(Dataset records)
● ● ● ● ●
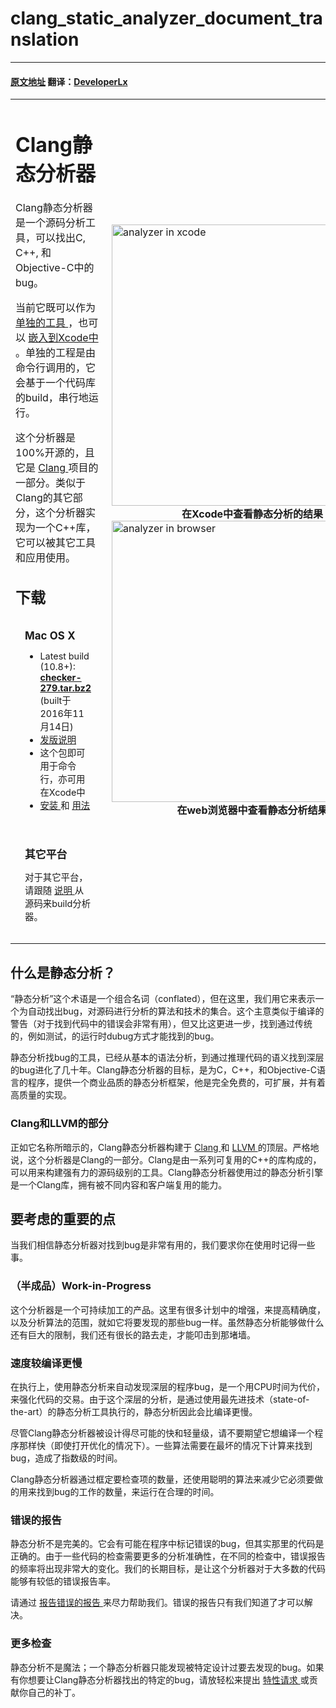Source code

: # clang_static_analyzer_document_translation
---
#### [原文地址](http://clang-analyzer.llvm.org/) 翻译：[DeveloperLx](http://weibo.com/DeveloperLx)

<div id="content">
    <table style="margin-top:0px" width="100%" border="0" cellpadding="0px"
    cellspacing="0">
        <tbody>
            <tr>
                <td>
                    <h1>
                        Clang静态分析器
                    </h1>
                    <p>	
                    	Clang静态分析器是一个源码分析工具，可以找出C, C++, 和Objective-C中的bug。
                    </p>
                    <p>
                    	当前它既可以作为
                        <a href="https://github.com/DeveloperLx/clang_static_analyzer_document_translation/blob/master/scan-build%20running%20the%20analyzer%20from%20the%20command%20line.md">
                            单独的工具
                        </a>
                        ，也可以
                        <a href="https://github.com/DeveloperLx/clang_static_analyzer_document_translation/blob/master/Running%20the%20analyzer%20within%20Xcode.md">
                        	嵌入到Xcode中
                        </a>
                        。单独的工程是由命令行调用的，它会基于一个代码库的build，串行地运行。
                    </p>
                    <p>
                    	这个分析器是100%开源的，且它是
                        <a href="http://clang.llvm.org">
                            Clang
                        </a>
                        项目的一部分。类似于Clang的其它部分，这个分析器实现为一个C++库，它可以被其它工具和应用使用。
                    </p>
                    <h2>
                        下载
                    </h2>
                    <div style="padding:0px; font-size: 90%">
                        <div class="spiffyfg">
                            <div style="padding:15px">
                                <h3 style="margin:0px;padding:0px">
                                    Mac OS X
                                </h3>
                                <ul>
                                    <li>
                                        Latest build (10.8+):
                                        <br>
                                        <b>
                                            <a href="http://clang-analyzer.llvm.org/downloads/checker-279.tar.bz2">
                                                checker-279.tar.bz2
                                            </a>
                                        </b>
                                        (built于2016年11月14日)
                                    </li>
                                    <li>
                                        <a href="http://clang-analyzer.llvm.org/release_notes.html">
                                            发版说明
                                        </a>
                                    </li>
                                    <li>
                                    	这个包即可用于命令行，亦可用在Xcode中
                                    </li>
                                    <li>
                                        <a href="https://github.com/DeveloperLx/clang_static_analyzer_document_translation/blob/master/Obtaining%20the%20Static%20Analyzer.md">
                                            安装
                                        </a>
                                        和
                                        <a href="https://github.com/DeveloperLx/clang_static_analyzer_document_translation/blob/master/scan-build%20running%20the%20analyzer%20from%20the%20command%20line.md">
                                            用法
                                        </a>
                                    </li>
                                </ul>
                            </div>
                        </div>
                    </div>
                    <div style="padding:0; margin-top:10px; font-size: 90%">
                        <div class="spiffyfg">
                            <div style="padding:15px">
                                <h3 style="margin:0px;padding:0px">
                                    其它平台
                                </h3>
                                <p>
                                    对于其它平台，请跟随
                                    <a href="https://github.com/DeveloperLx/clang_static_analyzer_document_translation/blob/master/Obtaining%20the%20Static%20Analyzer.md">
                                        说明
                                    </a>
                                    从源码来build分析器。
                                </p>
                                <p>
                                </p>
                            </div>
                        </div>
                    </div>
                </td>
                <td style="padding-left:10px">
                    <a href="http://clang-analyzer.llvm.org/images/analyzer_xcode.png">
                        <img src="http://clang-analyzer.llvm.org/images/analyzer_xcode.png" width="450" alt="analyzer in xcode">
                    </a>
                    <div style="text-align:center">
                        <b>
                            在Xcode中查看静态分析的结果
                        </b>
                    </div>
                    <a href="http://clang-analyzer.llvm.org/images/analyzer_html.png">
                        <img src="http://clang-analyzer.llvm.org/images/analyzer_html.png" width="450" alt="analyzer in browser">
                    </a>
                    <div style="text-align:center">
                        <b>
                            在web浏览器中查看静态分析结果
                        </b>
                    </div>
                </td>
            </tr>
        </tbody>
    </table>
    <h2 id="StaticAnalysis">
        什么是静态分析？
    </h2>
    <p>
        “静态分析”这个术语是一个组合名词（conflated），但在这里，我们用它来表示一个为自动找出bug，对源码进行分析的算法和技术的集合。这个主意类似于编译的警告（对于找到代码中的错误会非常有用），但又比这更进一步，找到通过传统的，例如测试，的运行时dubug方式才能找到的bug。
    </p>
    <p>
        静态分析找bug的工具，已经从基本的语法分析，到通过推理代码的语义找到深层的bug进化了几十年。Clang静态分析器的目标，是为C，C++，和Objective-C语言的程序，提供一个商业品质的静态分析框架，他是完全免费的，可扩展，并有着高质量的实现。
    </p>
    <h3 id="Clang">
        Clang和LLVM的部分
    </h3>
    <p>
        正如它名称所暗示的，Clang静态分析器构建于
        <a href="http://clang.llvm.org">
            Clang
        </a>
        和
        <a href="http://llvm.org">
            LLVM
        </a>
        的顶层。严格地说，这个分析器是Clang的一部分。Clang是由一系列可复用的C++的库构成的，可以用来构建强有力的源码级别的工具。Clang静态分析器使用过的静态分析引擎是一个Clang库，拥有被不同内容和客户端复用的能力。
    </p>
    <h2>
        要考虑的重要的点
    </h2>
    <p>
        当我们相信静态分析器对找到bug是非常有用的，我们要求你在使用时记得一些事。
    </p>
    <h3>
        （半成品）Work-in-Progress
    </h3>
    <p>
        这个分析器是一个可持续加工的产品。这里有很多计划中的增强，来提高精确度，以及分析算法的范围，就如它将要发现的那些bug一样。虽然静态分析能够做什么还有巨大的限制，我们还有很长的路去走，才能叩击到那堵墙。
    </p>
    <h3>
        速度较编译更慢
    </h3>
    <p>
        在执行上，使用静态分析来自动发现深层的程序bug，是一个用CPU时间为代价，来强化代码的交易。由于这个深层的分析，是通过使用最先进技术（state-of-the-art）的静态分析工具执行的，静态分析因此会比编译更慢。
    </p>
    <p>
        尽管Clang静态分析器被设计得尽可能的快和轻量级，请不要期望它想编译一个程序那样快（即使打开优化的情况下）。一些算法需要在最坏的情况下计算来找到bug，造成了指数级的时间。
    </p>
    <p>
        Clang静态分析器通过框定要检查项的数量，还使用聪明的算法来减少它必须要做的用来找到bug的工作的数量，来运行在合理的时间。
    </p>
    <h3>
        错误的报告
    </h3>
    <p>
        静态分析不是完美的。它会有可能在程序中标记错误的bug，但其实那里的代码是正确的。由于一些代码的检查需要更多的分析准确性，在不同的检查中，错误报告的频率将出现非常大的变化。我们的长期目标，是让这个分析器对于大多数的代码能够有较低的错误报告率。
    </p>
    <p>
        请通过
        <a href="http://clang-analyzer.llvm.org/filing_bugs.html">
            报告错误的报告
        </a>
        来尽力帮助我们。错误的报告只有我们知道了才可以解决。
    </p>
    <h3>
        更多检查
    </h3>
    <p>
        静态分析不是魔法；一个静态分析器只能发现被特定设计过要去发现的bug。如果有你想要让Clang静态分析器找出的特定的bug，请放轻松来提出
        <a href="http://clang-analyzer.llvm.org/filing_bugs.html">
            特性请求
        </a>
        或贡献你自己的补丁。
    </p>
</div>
● ● ● ● ●
## [Problem requirements]
Among the entries above, which lines include "scan"? List them all.

## [Task answer]
                        <a href="https://github.com/DeveloperLx/clang_static_analyzer_document_translation/blob/master/scan-build%20running%20the%20analyzer%20from%20the%20command%20line.md">
                                        <a href="https://github.com/DeveloperLx/clang_static_analyzer_document_translation/blob/master/scan-build%20running%20the%20analyzer%20from%20the%20command%20line.md">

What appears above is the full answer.